Allow me to talk briefly about Sunday's Vasaloppet for those who are not familiar with the sports' history.
Back in the days there were three, four big races.
Norway:Holmenkollen (XC since 1900)
Finland: Lahti (since 1923) also known as Lahti Ski Games)
Sweden: Vasaloppet (since 1922, televised since 1966) and/or Svenska Skidspelen, english: Swedish Ski Games (from 1947 but not always in Falun).
If you don't count Worlds or Olympics then these are then only races with history, prestige, media coverage and and reoccurring venue (-1p for Svenska Skidspelen) enough to be called classics.
Major changes to the races:
Holmenkollen: Shorter and shorter rounds, from interval to masstart, alternating between skate and classic.
Lahti: If don't misremember it has been both 30 and 50km historically, nowadays it is skiathlon.
Svenska Skidspelen: changing venues, from the start 30km, now it is a mini-tour.
Vasaloppet: Pretty much the same tracks as in year 1922, classic mandatory.
If I would "translate" it to cycling races, for fun, at least how they used to be:
Holmenkollen: LBL (the oldest, also much climbing)
Lahti: RvV (the course used to have very steep but short climbs)

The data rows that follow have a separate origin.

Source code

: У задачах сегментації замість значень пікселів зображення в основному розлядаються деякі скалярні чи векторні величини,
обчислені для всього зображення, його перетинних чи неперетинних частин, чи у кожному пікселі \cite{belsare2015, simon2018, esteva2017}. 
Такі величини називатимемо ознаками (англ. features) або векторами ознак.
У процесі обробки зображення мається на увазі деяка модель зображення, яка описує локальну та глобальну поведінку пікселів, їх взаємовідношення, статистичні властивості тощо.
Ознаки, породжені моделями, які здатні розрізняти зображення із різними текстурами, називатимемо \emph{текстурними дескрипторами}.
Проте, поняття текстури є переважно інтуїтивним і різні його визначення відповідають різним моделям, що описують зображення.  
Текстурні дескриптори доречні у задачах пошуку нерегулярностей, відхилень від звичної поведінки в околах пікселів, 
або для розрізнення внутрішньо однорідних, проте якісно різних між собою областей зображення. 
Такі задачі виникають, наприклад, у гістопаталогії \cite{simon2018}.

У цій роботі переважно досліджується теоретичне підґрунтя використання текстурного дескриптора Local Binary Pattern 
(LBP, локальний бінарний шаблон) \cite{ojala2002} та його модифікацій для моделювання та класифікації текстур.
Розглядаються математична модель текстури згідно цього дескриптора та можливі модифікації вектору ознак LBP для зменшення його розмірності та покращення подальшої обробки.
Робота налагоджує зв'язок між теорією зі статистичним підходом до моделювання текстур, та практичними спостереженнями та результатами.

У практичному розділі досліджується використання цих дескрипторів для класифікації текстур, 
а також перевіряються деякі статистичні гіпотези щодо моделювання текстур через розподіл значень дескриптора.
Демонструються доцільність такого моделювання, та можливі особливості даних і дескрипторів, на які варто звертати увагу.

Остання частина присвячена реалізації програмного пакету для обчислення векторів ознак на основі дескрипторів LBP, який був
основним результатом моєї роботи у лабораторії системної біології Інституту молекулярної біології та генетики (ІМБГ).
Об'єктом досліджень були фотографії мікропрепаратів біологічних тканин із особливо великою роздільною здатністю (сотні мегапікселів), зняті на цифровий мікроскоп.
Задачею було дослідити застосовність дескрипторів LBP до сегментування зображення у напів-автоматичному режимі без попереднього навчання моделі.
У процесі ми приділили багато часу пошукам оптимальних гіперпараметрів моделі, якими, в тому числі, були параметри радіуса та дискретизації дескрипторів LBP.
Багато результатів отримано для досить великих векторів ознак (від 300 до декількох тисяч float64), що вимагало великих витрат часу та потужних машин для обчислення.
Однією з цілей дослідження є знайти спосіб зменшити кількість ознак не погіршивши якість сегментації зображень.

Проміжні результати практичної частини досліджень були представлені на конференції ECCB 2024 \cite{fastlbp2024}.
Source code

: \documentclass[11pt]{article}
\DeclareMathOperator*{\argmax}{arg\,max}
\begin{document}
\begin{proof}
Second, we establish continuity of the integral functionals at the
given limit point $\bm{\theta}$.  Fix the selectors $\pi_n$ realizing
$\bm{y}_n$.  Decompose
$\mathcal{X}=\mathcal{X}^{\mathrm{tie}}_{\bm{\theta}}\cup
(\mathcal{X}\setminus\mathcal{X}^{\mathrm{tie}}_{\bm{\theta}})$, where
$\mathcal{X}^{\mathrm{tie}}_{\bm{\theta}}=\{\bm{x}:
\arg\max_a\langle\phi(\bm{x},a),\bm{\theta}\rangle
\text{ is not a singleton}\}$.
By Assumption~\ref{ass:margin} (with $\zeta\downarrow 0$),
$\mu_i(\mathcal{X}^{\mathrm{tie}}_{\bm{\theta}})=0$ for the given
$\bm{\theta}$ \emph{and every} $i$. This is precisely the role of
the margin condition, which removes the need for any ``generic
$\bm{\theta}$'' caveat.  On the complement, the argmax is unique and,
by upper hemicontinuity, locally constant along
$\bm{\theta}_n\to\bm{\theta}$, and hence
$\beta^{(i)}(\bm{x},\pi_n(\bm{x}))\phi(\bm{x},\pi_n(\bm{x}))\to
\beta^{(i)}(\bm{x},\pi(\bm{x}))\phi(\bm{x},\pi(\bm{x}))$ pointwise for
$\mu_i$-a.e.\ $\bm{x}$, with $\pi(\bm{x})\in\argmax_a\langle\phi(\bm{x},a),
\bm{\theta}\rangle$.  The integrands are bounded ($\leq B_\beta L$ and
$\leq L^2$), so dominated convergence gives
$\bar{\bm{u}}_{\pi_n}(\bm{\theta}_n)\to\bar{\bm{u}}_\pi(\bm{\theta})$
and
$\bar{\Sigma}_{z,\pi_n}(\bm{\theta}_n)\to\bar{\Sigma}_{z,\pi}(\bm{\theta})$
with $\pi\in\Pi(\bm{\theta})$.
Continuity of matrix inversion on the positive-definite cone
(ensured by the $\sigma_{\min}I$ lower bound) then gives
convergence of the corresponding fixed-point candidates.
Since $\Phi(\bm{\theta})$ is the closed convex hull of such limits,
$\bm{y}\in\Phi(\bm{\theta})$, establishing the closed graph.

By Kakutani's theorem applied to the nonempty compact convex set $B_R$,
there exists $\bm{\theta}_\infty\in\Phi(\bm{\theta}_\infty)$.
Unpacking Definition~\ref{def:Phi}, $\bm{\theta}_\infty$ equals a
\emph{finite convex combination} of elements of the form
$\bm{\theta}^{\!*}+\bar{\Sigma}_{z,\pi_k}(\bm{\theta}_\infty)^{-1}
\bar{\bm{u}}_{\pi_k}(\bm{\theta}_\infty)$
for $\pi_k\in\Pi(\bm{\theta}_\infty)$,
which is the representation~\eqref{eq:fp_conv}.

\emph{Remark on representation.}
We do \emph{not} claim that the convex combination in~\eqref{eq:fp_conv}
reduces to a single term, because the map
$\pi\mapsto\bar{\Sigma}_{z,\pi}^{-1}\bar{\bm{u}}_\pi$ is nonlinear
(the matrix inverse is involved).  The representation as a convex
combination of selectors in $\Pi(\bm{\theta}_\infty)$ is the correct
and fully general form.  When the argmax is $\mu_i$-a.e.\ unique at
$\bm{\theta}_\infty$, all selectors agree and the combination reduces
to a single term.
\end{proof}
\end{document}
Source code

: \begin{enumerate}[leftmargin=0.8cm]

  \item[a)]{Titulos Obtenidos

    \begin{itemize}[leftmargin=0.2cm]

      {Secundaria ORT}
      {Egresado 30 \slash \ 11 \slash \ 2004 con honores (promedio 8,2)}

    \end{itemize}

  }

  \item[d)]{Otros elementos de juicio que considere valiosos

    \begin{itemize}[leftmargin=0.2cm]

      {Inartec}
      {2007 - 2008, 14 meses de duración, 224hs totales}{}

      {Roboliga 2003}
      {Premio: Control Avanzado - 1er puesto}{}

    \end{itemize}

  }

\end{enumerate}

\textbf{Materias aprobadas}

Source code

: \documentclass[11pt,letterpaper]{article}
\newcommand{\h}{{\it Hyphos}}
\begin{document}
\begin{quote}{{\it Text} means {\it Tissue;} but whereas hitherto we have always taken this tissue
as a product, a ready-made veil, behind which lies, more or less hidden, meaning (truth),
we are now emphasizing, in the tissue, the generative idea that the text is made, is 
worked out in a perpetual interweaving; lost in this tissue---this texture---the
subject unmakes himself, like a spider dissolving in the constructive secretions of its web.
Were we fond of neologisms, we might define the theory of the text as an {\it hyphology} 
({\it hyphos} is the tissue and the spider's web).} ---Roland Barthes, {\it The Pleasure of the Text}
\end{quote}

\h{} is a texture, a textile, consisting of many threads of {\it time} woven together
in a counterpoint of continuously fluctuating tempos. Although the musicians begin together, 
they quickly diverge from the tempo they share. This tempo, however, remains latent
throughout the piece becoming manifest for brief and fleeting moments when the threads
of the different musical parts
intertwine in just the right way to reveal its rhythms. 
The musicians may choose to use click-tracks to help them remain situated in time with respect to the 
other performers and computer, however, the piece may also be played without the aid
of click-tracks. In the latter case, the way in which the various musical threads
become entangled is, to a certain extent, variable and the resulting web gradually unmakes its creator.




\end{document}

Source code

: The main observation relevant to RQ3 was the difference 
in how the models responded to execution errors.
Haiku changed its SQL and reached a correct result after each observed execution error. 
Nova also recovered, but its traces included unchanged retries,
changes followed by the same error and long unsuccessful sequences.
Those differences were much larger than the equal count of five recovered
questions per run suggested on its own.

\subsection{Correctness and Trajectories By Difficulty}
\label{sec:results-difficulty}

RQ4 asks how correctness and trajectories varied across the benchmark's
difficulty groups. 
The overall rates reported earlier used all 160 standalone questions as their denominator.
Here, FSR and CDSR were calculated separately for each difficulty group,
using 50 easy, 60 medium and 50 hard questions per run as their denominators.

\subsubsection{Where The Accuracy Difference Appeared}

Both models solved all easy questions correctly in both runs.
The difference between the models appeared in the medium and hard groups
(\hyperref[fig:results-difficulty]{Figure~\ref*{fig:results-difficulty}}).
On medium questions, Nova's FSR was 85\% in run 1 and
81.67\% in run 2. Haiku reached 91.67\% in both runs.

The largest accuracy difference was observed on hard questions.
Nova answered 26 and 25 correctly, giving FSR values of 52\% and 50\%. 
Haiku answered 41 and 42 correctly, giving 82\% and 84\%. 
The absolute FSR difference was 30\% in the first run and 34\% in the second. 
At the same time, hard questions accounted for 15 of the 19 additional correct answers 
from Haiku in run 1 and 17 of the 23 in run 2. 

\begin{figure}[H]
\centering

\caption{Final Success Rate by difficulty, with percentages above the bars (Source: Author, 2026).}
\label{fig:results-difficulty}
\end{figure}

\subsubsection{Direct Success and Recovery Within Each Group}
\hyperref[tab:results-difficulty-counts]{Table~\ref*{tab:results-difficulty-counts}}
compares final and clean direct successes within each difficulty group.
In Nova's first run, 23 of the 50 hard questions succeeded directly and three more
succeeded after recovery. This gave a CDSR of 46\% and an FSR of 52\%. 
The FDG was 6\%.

Vasaloppet: MSR (length, some strategical climbs)
Sv. Skidspelen: Fléche Wallonne maybe? I don't know
(A precursor to the Swedish Ski Games can be said to be the Nordic Ski Games, first held 1901 in Stockholm, so between 1901-1922 Holmenkollen and the Nordic Ski Games were the only two really "international" competitions.)
There were some other fun historical races, maybe I will write some about them. And the history of skiing in Russia I know almost nothing about.